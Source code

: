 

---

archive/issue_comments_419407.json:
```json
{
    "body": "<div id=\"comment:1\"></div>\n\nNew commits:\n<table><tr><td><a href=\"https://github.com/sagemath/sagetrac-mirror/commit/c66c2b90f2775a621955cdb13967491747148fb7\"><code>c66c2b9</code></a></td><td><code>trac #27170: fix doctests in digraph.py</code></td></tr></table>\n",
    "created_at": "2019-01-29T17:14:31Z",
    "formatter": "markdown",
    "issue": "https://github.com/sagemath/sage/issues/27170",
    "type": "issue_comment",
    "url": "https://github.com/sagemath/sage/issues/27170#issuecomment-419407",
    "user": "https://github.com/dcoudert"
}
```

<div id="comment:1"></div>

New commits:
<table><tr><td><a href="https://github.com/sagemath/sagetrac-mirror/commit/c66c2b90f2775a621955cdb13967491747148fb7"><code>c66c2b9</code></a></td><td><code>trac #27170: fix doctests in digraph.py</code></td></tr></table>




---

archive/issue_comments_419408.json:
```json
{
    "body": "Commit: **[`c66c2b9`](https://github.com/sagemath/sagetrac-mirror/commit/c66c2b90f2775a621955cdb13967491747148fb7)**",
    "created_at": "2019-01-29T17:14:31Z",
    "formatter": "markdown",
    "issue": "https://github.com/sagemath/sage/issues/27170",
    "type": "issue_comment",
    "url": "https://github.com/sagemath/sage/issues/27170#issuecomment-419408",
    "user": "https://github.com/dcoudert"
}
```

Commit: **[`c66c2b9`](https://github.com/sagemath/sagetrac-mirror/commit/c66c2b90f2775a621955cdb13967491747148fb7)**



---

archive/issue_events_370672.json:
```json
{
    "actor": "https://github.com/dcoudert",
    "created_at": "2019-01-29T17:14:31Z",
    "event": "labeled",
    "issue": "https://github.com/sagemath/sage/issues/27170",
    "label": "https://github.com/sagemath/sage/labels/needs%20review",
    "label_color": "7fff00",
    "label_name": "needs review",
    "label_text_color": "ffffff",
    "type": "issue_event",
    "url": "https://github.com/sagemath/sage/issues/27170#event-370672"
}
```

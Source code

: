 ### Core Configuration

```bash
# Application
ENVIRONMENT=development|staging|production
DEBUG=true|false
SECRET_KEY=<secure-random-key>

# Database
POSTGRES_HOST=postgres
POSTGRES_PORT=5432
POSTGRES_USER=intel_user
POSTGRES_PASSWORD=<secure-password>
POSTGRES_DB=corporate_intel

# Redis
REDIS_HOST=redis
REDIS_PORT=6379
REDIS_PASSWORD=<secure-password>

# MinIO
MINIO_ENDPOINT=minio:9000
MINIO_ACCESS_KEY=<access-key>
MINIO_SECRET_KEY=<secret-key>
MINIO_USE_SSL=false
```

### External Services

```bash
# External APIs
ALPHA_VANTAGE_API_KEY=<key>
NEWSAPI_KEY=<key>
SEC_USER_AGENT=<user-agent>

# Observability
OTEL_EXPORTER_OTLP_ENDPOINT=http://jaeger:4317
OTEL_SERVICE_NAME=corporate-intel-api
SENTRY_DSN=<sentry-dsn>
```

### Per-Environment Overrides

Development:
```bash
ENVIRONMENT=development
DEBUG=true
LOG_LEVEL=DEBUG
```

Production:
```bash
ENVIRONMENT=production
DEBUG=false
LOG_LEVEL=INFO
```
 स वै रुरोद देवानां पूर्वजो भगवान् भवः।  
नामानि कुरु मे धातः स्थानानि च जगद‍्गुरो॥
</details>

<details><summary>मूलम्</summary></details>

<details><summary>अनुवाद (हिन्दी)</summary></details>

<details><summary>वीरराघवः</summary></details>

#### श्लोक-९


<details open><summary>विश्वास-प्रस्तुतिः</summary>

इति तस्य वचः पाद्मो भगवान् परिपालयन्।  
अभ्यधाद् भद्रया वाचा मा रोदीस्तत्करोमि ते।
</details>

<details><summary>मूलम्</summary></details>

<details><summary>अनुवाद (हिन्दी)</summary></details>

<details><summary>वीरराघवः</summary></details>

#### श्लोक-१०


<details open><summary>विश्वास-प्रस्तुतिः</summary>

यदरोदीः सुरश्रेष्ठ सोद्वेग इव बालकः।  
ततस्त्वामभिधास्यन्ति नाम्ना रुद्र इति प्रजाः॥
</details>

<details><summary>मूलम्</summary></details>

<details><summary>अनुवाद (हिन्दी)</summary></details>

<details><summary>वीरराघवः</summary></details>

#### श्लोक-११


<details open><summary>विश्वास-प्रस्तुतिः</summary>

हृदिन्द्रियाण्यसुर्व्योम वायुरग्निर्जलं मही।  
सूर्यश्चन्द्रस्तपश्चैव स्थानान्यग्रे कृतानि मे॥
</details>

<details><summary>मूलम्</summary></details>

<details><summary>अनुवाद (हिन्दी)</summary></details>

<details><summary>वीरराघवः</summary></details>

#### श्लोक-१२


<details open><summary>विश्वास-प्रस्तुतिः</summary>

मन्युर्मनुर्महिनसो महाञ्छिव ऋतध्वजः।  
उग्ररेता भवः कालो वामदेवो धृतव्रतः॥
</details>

══════════

▶ Task requirements
Among the lines of the data above, find those with the word "commits" and show them.

▶ Solution to this task
    "body": "<div id=\"comment:1\"></div>\n\nNew commits:\n<table><tr><td><a href=\"https://github.com/sagemath/sagetrac-mirror/commit/c66c2b90f2775a621955cdb13967491747148fb7\"><code>c66c2b9</code></a></td><td><code>trac #27170: fix doctests in digraph.py</code></td></tr></table>\n",
New commits:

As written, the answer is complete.